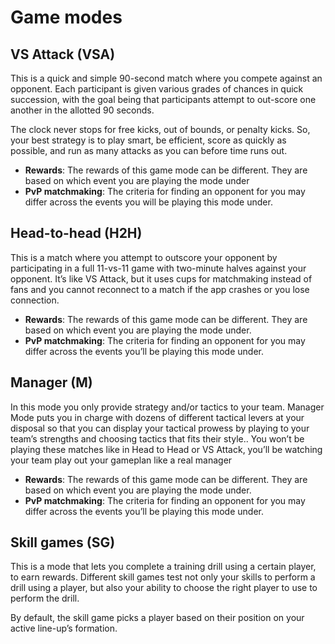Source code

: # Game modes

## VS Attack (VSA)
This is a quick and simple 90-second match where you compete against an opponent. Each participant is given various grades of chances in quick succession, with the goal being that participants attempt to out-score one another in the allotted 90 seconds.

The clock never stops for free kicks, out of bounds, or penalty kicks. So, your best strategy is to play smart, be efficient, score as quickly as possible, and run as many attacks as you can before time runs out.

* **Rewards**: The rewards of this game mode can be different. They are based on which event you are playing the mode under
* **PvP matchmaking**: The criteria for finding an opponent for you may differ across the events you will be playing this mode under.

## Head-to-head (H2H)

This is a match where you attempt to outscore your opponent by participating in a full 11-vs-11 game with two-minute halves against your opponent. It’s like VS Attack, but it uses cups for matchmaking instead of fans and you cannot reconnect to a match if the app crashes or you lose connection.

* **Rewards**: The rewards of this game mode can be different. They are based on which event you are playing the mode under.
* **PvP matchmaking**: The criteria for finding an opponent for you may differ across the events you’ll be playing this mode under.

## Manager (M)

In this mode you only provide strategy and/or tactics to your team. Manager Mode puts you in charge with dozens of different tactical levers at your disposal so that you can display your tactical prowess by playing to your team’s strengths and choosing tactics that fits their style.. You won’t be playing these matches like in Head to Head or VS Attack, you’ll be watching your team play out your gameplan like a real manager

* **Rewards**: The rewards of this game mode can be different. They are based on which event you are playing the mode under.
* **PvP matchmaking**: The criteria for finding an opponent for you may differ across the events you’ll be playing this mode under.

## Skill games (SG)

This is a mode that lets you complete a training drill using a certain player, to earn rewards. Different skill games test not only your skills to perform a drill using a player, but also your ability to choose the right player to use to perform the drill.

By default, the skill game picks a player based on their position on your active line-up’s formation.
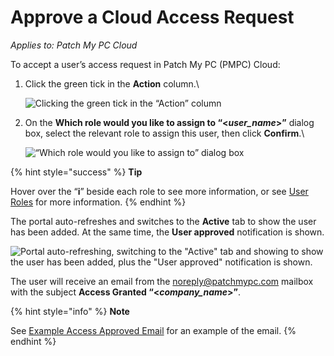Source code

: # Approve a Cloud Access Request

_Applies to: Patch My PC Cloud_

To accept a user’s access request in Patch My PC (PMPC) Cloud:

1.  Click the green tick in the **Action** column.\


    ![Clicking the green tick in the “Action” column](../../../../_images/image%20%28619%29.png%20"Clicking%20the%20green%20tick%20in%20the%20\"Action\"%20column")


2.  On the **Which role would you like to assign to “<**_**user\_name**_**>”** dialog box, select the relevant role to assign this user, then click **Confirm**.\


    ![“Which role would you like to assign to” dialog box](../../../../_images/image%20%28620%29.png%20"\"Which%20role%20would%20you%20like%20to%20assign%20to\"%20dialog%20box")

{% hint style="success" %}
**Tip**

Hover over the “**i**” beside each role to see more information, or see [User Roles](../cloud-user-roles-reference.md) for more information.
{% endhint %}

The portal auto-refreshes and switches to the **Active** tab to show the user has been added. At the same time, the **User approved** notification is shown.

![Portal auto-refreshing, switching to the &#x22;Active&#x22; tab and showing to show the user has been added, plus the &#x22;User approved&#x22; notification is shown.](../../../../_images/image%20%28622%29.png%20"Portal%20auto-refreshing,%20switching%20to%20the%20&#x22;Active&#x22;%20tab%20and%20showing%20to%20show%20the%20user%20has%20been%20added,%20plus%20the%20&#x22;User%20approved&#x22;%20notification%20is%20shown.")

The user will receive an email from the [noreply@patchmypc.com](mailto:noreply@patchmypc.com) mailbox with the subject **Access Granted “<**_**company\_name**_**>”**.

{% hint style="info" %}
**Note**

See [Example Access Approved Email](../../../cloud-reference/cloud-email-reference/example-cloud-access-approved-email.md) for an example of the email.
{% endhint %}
+++++
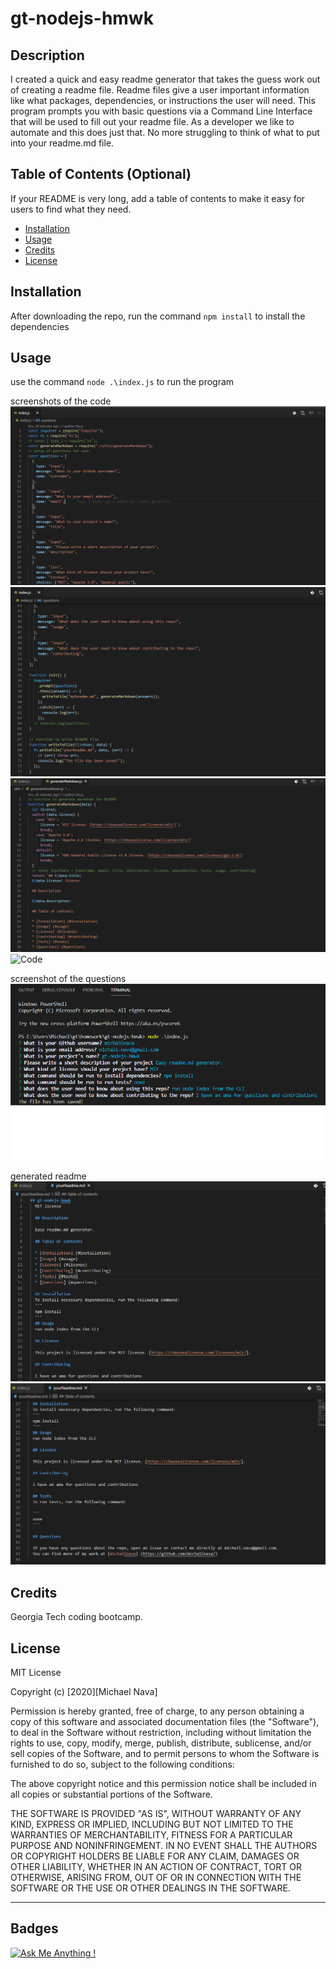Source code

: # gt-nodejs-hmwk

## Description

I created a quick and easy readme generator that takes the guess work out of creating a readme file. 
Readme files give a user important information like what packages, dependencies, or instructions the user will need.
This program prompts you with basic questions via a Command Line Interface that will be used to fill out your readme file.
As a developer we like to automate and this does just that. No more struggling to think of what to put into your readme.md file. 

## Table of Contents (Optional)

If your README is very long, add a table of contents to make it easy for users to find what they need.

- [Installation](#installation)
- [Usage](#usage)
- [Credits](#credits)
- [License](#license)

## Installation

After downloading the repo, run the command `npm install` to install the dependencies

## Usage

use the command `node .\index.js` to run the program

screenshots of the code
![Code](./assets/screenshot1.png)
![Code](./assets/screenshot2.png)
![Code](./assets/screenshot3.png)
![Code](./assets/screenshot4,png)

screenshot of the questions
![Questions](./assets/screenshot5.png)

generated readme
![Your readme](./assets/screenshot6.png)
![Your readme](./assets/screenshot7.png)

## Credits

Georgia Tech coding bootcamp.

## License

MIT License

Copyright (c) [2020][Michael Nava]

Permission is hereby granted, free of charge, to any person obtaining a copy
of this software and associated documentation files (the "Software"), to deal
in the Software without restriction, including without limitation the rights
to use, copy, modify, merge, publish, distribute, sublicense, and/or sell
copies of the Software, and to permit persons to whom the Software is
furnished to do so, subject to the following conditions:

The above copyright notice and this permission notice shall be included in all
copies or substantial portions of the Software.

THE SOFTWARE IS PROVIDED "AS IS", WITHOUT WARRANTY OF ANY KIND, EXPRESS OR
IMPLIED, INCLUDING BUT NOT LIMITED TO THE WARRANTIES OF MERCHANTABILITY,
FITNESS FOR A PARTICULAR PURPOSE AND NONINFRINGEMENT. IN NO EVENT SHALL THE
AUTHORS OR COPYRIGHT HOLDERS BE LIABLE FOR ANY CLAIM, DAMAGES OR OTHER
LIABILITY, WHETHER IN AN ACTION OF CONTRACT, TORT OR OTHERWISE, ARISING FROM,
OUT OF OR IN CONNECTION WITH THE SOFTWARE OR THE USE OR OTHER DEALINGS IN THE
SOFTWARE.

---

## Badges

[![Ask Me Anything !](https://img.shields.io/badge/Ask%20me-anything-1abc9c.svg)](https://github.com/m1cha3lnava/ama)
+++++
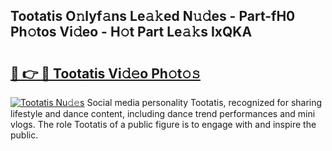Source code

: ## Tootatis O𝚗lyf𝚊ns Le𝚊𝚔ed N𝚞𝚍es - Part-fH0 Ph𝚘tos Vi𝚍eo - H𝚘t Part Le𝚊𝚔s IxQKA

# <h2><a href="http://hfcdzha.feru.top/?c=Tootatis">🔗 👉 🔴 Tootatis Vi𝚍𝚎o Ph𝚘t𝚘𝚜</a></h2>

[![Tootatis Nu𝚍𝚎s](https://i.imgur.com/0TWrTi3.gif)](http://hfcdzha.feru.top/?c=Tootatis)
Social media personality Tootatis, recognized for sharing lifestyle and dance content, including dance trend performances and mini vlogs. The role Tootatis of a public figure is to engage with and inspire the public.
+++++
▶ The task:
The listing above holds a line with "THE SOFTWARE IS PROVIDED" and a line with "FITNESS FOR A". Print the stretch from the first through the second, exactly and alone.

▶ Solution to the exercise:
THE SOFTWARE IS PROVIDED "AS IS", WITHOUT WARRANTY OF ANY KIND, EXPRESS OR
IMPLIED, INCLUDING BUT NOT LIMITED TO THE WARRANTIES OF MERCHANTABILITY,
FITNESS FOR A PARTICULAR PURPOSE AND NONINFRINGEMENT. IN NO EVENT SHALL THE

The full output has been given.